[Start of section]

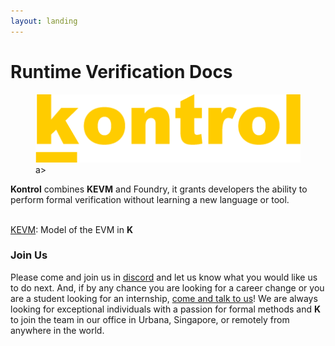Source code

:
 ```yaml
---
layout: landing
---
```


# Runtime Verification Docs

<div align="left">

<figure><a href="http://127.0.0.1:5000/o/MwuC1PgHx91Qm96rVCnq/s/T2KVb4tqbNdAsPxsEyPQ/"><img src=".gitbook/assets/kontrol logo yellow.png" alt=""><figcaption></figcaption></a>a></figure>

</div>

**Kontrol** combines **KEVM** and Foundry, it grants developers the ability to perform formal verification without learning a new language or tool.&#x20;

\
[KEVM](http://127.0.0.1:5000/o/MwuC1PgHx91Qm96rVCnq/s/nXIoktUrQI0xNHjxIyRH/ "mention"): Model of the EVM in **K**

### Join Us

Please come and join us in [discord](https://discord.com/invite/CurfmXNtbN) and let us know what you would like us to do next. And, if by any chance you are looking for a career change or you are a student looking for an internship, [come and talk to us](https://runtimeverification.com/careers)! We are always looking for exceptional individuals with a passion for formal methods and **K** to join the team in our office in Urbana, Singapore, or remotely from anywhere in the world.
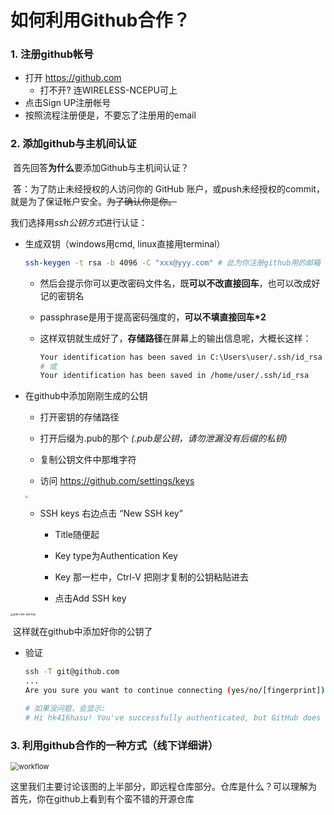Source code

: # 如何利用Github合作？

### 1. 注册github帐号
- 打开 https://github.com
  - 打不开? 连WIRELESS-NCEPU可上
- 点击Sign UP注册帐号
- 按照流程注册便是，不要忘了注册用的email

### 2. 添加github与主机间认证

​	首先回答**为什么**要添加Github与主机间认证？

​	答：为了防止未经授权的人访问你的 GitHub 账户，或push未经授权的commit，就是为了保证帐户安全。~~为了确认你是你。~~ 

我们选择用*ssh公钥方式*进行认证：

- 生成双钥（windows用cmd, linux直接用terminal）
  ```bash
  ssh-keygen -t rsa -b 4096 -C "xxx@yyy.com" # 此为你注册github用的邮箱
  ```
    - 然后会提示你可以更改密码文件名，既**可以不改直接回车**，也可以改成好记的密钥名
  
    - passphrase是用于提高密码强度的，**可以不填直接回车*2**
  
    - 这样双钥就生成好了，**存储路径**在屏幕上的输出信息呢，大概长这样：
  
      ```bash
      Your identification has been saved in C:\Users\user/.ssh/id_rsa
      # 或
      Your identification has been saved in /home/user/.ssh/id_rsa
      ```
  
- 在github中添加刚刚生成的公钥

  - 打开密钥的存储路径

  - 打开后缀为.pub的那个 *(.pub是公钥，请勿泄漏没有后缀的私钥)*

  - 复制公钥文件中那堆字符

  - 访问 https://github.com/settings/keys

  <img src="./pics/github-ssh.png" style="zoom: 25%;" />

  - SSH keys 右边点击 “New SSH key”

      - Title随便起
      
      - Key type为Authentication Key
      
      - Key 那一栏中，Ctrl-V 把刚才复制的公钥粘贴进去
      
      - 点击Add SSH key
      

<img src="/home/hk416/src/git-Learn/pics/add-new-ssh-key.png" alt="add-new-ssh-key" style="zoom:30%;" />

​	这样就在github中添加好你的公钥了

- 验证

    ```bash
    ssh -T git@github.com
    ...
    Are you sure you want to continue connecting (yes/no/[fingerprint])? yes
    
    # 如果没问题，会显示:
    # Hi hk416hasu! You've successfully authenticated, but GitHub does not provide shell access.
    ```
    

### 3. 利用github合作的一种方式（线下详细讲）

<img src="/home/hk416/src/git-Learn/pics/workflow.jpg" alt="workflow" style="zoom: 80%;" />

这里我们主要讨论该图的上半部分，即远程仓库部分。仓库是什么？可以理解为
首先，你在github上看到有个蛮不错的开源仓库
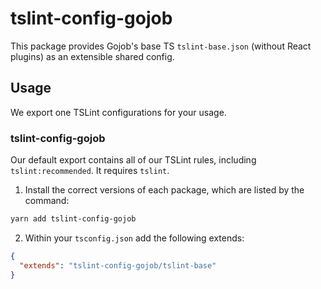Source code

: # tslint-config-gojob

This package provides Gojob's base TS `tslint-base.json` (without React plugins) as an extensible shared config.

## Usage

We export one TSLint configurations for your usage.

### tslint-config-gojob

Our default export contains all of our TSLint rules, including `tslint:recommended`. It requires `tslint`.

1. Install the correct versions of each package, which are listed by the command:

  ```sh
  yarn add tslint-config-gojob
  ```
  
2. Within your `tsconfig.json` add the following extends:

  ```json
  {
    "extends": "tslint-config-gojob/tslint-base"
  }
  ```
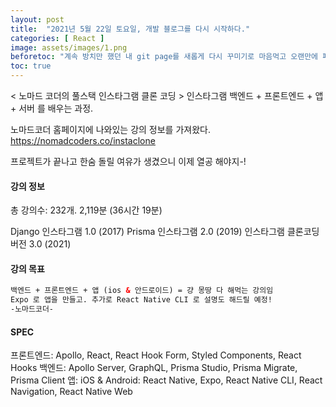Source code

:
 ```yaml
---
layout: post
title:  "2021년 5월 22일 토요일, 개발 블로그를 다시 시작하다."
categories: [ React ]
image: assets/images/1.png
beforetoc: "계속 방치만 했던 내 git page를 새롭게 다시 꾸미기로 마음먹고 오랜만에 페이지 세팅을 끝냈다. 노마드 코더의 강의를 들으며 나에게 필요한, 혹은 다른 누군가에게 필요할 수도 있는 정보들로 이곳을 가득 채우고 싶다. "
toc: true
---
```


< 노마드 코더의 풀스택 인스타그램 클론 코딩 >
인스타그램 백엔드 + 프론트엔드 + 앱 + 서버
를 배우는 과정.

노마드코더 홈페이지에 나와있는 강의 정보를 가져왔다.
https://nomadcoders.co/instaclone

프로젝트가 끝나고 한숨 돌릴 여유가 생겼으니 이제 열공 해야지-!

#### 강의 정보

총 강의수: 232개. 2,119분 (36시간 19분)

Django 인스타그램 1.0 (2017)
Prisma 인스타그램 2.0 (2019)
인스타그램 클론코딩 버전 3.0 (2021)


#### 강의 목표

```html
백엔드 + 프론트엔드 + 앱 (ios & 안드로이드) = 걍 몽땅 다 해먹는 강의임
Expo 로 앱을 만들고. 추가로 React Native CLI 로 설명도 해드릴 예정!
-노마드코더-
```

#### SPEC

프론트엔드: Apollo, React, React Hook Form, Styled Components, React Hooks
백엔드: Apollo Server, GraphQL, Prisma Studio, Prisma Migrate, Prisma Client
앱: iOS & Android: React Native, Expo, React Native CLI, React Navigation, React Native Web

[End of section]

▶ [WHAT IS REQUIRED]: Set aside the pictures. Then return every line of the material above verbatim.

▶ [EXERCISE OUTPUT]:
Source code

:
 ```yaml
---
layout: landing
---
```


# Runtime Verification Docs

<div align="left">

<figure><a href="http://127.0.0.1:5000/o/MwuC1PgHx91Qm96rVCnq/s/T2KVb4tqbNdAsPxsEyPQ/"><img src=".gitbook/assets/kontrol logo yellow.png" alt=""><figcaption></figcaption></a>a></figure>

</div>

**Kontrol** combines **KEVM** and Foundry, it grants developers the ability to perform formal verification without learning a new language or tool.&#x20;

\
[KEVM](http://127.0.0.1:5000/o/MwuC1PgHx91Qm96rVCnq/s/nXIoktUrQI0xNHjxIyRH/ "mention"): Model of the EVM in **K**

### Join Us

Please come and join us in [discord](https://discord.com/invite/CurfmXNtbN) and let us know what you would like us to do next. And, if by any chance you are looking for a career change or you are a student looking for an internship, [come and talk to us](https://runtimeverification.com/careers)! We are always looking for exceptional individuals with a passion for formal methods and **K** to join the team in our office in Urbana, Singapore, or remotely from anywhere in the world.
Source code

: # 如何利用Github合作？

### 1. 注册github帐号
- 打开 https://github.com
  - 打不开? 连WIRELESS-NCEPU可上
- 点击Sign UP注册帐号
- 按照流程注册便是，不要忘了注册用的email

### 2. 添加github与主机间认证

​	首先回答**为什么**要添加Github与主机间认证？

​	答：为了防止未经授权的人访问你的 GitHub 账户，或push未经授权的commit，就是为了保证帐户安全。~~为了确认你是你。~~ 

我们选择用*ssh公钥方式*进行认证：

- 生成双钥（windows用cmd, linux直接用terminal）
  ```bash
  ssh-keygen -t rsa -b 4096 -C "xxx@yyy.com" # 此为你注册github用的邮箱
  ```
    - 然后会提示你可以更改密码文件名，既**可以不改直接回车**，也可以改成好记的密钥名
  
    - passphrase是用于提高密码强度的，**可以不填直接回车*2**
  
    - 这样双钥就生成好了，**存储路径**在屏幕上的输出信息呢，大概长这样：
  
      ```bash
      Your identification has been saved in C:\Users\user/.ssh/id_rsa
      # 或
      Your identification has been saved in /home/user/.ssh/id_rsa
      ```
  
- 在github中添加刚刚生成的公钥

  - 打开密钥的存储路径

  - 打开后缀为.pub的那个 *(.pub是公钥，请勿泄漏没有后缀的私钥)*

  - 复制公钥文件中那堆字符

  - 访问 https://github.com/settings/keys

  <img src="./pics/github-ssh.png" style="zoom: 25%;" />

  - SSH keys 右边点击 “New SSH key”

      - Title随便起
      
      - Key type为Authentication Key
      
      - Key 那一栏中，Ctrl-V 把刚才复制的公钥粘贴进去
      
      - 点击Add SSH key
      

<img src="/home/hk416/src/git-Learn/pics/add-new-ssh-key.png" alt="add-new-ssh-key" style="zoom:30%;" />

​	这样就在github中添加好你的公钥了

- 验证

    ```bash
    ssh -T git@github.com
    ...
    Are you sure you want to continue connecting (yes/no/[fingerprint])? yes
    
    # 如果没问题，会显示:
    # Hi hk416hasu! You've successfully authenticated, but GitHub does not provide shell access.
    ```
    

### 3. 利用github合作的一种方式（线下详细讲）

<img src="/home/hk416/src/git-Learn/pics/workflow.jpg" alt="workflow" style="zoom: 80%;" />

这里我们主要讨论该图的上半部分，即远程仓库部分。仓库是什么？可以理解为
首先，你在github上看到有个蛮不错的开源仓库
Source code

: # tslint-config-gojob

This package provides Gojob's base TS `tslint-base.json` (without React plugins) as an extensible shared config.

## Usage

We export one TSLint configurations for your usage.

### tslint-config-gojob

Our default export contains all of our TSLint rules, including `tslint:recommended`. It requires `tslint`.

1. Install the correct versions of each package, which are listed by the command:

  ```sh
  yarn add tslint-config-gojob
  ```
  
2. Within your `tsconfig.json` add the following extends:

  ```json
  {
    "extends": "tslint-config-gojob/tslint-base"
  }
  ```
Source code

:
 ```yaml
---
layout: post
title:  "2021년 5월 22일 토요일, 개발 블로그를 다시 시작하다."
categories: [ React ]
image: assets/images/1.png
beforetoc: "계속 방치만 했던 내 git page를 새롭게 다시 꾸미기로 마음먹고 오랜만에 페이지 세팅을 끝냈다. 노마드 코더의 강의를 들으며 나에게 필요한, 혹은 다른 누군가에게 필요할 수도 있는 정보들로 이곳을 가득 채우고 싶다. "
toc: true
---
```


< 노마드 코더의 풀스택 인스타그램 클론 코딩 >
인스타그램 백엔드 + 프론트엔드 + 앱 + 서버
를 배우는 과정.

노마드코더 홈페이지에 나와있는 강의 정보를 가져왔다.
https://nomadcoders.co/instaclone

프로젝트가 끝나고 한숨 돌릴 여유가 생겼으니 이제 열공 해야지-!

#### 강의 정보

총 강의수: 232개. 2,119분 (36시간 19분)

Django 인스타그램 1.0 (2017)
Prisma 인스타그램 2.0 (2019)
인스타그램 클론코딩 버전 3.0 (2021)


#### 강의 목표

```html
백엔드 + 프론트엔드 + 앱 (ios & 안드로이드) = 걍 몽땅 다 해먹는 강의임
Expo 로 앱을 만들고. 추가로 React Native CLI 로 설명도 해드릴 예정!
-노마드코더-
```

#### SPEC

프론트엔드: Apollo, React, React Hook Form, Styled Components, React Hooks
백엔드: Apollo Server, GraphQL, Prisma Studio, Prisma Migrate, Prisma Client
앱: iOS & Android: React Native, Expo, React Native CLI, React Navigation, React Native Web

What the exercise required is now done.